Alert-Driven Monitoring

(simpleobservability.com)

24 points | by khazit 1 hour ago

3 comments

  • Yokohiii 1 minute ago
    In my opinion the best method to reduce alerts is to work hard to get rid of the underlying problems or turn them into a non-problems. If you do a good job most errors are 3rd party driven, that can be indeed hard to solve relative to company politics. But at that point you can always tell your boss how it can be solved and that you wont go on pager duty for stuff that is out of your control.
  • stingraycharles 1 hour ago
    Good metrics and alerting systems are designed, from the top down. Not bottom up.

    Lots of metrics are typically available, but almost all of them are noise.

    Start with the business: what is important to the business ? What kind of failures are existential threats ?

    Then work your way down and design your metrics and alerts, instead of just throwing stuff at the wall.

    I’ve had to push back so many times with teams whose manager at one point said “we need better monitoring / alerting” and they interpreted that to mean more metrics / alerts.

    This is rarely the case.

    I personally am really fond of just using a few alerts. The important thing to know that something went wrong. Not necessarily where / why / how something went wrong.

    And yes, inertia is real, and false / invaluable alerts need to be killed immediately, without remorse. They are SRE’s cancer.

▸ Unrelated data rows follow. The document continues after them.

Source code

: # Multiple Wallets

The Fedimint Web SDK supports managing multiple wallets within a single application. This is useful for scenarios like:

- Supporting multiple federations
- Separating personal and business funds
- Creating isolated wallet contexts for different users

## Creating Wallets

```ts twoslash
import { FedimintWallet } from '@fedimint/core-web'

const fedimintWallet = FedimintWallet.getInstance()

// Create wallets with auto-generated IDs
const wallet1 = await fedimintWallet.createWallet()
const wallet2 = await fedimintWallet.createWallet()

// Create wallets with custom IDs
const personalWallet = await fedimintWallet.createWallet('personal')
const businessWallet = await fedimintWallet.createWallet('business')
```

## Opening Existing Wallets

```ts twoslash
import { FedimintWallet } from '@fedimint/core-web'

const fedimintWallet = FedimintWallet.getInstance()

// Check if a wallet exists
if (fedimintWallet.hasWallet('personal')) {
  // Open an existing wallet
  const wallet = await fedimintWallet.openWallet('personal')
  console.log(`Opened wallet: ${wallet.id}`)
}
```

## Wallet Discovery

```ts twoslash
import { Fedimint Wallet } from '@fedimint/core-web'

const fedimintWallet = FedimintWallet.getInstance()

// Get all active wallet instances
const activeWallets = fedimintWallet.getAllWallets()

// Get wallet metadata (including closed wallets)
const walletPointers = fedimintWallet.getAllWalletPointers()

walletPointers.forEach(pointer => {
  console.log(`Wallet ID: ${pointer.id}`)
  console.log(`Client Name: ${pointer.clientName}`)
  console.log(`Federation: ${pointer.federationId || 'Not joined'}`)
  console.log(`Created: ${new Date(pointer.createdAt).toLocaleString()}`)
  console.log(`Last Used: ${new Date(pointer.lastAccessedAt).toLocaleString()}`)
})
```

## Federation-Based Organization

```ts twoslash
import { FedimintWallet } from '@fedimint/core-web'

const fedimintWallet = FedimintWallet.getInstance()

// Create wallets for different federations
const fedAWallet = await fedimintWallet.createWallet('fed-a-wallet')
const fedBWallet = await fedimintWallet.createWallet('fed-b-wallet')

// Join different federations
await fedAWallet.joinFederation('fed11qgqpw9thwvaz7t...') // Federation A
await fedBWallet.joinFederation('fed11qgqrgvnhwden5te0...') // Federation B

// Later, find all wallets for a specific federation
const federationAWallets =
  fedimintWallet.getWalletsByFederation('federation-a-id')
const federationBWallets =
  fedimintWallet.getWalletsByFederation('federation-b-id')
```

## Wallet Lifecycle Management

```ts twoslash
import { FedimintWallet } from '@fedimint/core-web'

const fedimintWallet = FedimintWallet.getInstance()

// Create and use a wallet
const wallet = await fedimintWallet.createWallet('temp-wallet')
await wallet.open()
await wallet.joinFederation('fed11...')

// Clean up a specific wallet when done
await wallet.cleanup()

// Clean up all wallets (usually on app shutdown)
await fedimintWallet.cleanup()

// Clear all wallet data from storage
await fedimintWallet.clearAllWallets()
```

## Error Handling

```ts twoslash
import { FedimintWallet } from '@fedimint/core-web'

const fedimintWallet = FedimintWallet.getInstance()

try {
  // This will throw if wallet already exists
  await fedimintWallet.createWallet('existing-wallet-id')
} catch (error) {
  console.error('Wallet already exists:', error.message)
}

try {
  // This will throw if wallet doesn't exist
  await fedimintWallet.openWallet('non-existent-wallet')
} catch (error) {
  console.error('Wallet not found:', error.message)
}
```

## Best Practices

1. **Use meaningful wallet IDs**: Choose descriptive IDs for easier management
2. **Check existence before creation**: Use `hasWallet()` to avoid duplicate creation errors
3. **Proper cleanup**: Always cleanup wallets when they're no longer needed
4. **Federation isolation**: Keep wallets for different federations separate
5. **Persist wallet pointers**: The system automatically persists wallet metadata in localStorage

    • dandellion 36 minutes ago
      I agree that alerts should just be the vital ones. But in terms of monitoring and metrics, more is generally better. I joined a company where something broke and the only way to figure out what was wrong was to ssh and hop through several services and it was a massive waste of time for something that just having set up basic otel would be trivial to narrow down.
    • b112 57 minutes ago
      If you receive too many emails, alerts, warnings, and so on, you are only training yourself and the team to ignore them.

      As you say, few is better. And a well chosen few.

    • alansaber 49 minutes ago
      Very few alerts, implemented around core business logic, incorporating as many edge cases as possible. This is the way.
  • analogpixel 41 minutes ago
    > Alerts should be actionable. If no action can or should be taken, then the alert is not needed.

    Also, the best alerts come from looking at actual failures you had and not trying to make up "good alerts" from thin air. After you have an outage, figure out what alerts would have caught it, and implement those.